WHAT YOU NEED TO DO. For this exercise, restate word for word only the lines from the first line of the data to the line containing "## Runtime Stages".
------------------------
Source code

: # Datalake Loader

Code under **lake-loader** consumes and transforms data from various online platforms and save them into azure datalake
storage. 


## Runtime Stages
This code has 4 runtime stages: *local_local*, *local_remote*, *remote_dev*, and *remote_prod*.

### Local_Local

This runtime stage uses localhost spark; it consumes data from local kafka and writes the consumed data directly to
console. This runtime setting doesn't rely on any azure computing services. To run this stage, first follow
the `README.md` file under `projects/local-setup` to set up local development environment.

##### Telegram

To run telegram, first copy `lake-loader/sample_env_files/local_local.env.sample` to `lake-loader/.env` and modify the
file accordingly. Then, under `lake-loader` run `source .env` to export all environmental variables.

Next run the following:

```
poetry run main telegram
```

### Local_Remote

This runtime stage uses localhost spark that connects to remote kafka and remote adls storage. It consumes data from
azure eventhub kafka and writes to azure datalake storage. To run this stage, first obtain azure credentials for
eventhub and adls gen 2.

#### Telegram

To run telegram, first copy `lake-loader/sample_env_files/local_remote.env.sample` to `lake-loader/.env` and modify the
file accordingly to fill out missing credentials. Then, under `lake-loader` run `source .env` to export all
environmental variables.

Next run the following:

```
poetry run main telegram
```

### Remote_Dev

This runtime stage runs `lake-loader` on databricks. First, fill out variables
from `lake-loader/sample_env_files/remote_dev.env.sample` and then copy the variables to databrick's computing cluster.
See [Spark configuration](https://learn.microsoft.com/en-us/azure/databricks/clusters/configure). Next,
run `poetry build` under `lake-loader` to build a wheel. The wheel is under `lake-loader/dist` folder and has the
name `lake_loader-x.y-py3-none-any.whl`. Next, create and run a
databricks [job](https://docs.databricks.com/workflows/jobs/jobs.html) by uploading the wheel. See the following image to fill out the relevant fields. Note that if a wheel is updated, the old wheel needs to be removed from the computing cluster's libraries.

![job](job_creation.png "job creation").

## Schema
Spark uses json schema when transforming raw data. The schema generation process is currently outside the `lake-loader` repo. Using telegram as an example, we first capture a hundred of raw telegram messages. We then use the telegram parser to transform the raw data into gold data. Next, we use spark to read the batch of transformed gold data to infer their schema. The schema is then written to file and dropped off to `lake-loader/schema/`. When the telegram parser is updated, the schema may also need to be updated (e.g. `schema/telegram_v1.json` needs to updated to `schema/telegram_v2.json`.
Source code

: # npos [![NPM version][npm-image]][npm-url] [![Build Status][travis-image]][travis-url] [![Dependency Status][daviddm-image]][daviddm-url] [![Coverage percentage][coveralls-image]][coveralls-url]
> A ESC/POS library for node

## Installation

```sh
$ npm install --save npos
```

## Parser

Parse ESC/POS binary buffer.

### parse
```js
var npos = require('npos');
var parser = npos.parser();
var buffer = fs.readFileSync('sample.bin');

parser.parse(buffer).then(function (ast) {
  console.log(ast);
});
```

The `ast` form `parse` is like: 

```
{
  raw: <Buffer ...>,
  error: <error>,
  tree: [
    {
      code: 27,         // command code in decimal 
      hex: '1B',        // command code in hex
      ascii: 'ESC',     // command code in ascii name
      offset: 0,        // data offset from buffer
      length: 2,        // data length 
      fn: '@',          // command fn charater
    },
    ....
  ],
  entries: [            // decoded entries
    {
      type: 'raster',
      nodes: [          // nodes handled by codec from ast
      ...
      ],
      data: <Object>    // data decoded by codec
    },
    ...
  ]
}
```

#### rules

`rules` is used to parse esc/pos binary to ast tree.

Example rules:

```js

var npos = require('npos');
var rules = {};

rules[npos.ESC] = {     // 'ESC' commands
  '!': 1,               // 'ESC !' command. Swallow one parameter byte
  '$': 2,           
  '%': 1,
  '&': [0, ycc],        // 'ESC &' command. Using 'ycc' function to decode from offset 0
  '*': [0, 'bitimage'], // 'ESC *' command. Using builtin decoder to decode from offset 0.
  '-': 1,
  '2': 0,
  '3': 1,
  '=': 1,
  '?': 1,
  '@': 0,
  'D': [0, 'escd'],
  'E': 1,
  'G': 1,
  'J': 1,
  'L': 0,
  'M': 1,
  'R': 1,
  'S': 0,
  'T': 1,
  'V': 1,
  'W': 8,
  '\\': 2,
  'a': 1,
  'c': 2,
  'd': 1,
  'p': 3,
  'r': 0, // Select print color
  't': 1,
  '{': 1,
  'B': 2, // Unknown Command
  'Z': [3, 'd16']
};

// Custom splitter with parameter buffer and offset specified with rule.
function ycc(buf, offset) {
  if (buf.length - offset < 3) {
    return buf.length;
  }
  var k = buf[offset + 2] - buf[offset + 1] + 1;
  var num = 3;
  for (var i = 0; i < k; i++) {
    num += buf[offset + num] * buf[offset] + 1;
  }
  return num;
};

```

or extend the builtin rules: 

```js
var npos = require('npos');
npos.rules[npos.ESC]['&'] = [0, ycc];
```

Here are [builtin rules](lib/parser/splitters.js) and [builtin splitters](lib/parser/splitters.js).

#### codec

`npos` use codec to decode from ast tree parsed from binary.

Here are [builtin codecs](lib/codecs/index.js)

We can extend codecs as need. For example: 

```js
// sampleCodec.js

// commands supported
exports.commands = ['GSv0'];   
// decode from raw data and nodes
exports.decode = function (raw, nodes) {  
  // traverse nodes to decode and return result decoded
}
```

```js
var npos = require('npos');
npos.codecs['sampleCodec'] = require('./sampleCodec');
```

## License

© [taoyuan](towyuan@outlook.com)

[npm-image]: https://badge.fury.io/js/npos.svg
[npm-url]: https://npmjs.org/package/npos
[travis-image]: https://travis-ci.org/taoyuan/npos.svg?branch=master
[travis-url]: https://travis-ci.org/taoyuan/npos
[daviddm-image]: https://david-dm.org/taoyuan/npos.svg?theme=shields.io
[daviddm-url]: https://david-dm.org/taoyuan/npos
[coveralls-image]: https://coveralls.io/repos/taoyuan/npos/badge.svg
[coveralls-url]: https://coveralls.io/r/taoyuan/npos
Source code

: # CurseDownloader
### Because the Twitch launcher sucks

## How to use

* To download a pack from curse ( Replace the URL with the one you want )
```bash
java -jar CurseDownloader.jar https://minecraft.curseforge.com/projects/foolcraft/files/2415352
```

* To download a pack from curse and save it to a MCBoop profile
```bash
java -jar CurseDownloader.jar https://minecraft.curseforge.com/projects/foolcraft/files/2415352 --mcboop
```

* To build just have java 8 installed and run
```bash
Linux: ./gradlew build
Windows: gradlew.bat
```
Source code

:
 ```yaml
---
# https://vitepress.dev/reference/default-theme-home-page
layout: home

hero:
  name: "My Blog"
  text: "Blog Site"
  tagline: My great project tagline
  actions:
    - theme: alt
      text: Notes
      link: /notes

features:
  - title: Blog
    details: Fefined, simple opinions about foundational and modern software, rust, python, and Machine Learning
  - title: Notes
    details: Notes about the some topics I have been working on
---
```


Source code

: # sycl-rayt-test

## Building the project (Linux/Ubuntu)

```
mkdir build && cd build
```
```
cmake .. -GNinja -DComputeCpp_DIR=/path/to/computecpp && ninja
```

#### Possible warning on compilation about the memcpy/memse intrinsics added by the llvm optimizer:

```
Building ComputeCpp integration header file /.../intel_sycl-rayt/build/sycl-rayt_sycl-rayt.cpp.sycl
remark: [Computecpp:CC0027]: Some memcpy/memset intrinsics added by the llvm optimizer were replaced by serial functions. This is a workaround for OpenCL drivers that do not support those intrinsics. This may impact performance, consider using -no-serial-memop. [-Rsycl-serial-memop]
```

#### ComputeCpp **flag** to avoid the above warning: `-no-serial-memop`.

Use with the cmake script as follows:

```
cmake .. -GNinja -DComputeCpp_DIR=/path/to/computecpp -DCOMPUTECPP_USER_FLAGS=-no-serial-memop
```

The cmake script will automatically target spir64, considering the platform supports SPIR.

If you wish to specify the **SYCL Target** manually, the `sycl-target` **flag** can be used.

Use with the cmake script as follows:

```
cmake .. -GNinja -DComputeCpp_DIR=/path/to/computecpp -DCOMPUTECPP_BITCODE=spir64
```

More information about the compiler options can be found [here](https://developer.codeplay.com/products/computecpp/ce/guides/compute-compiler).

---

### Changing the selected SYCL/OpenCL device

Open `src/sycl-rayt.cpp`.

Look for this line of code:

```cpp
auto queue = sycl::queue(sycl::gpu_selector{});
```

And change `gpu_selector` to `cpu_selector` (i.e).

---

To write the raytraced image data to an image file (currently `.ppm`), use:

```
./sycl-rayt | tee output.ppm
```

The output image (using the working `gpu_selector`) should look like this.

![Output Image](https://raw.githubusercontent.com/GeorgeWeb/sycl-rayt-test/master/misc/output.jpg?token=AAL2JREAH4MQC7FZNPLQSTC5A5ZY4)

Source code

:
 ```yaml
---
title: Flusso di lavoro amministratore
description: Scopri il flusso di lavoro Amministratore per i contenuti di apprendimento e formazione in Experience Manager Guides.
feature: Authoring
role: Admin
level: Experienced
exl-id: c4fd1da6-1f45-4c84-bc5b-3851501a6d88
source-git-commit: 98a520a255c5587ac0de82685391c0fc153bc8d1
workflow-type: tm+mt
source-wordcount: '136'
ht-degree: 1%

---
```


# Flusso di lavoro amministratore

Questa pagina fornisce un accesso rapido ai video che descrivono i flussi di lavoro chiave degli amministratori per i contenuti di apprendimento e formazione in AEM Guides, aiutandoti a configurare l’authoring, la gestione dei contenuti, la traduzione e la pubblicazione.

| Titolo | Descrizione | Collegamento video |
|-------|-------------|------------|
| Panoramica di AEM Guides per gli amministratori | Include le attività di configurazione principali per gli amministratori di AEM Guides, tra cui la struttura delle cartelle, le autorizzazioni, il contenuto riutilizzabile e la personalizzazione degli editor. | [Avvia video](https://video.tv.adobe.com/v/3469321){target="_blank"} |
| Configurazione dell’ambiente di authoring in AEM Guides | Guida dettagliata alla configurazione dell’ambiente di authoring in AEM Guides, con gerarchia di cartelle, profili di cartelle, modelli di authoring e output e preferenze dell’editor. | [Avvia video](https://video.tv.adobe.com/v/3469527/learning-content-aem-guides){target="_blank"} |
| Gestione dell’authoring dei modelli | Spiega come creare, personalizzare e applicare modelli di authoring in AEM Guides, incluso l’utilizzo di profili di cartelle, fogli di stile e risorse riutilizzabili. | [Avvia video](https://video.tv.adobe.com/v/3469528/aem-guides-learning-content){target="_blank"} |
------------------------
OUTPUT OF THE TASK.
Source code

: # Datalake Loader

Code under **lake-loader** consumes and transforms data from various online platforms and save them into azure datalake
storage. 


## Runtime Stages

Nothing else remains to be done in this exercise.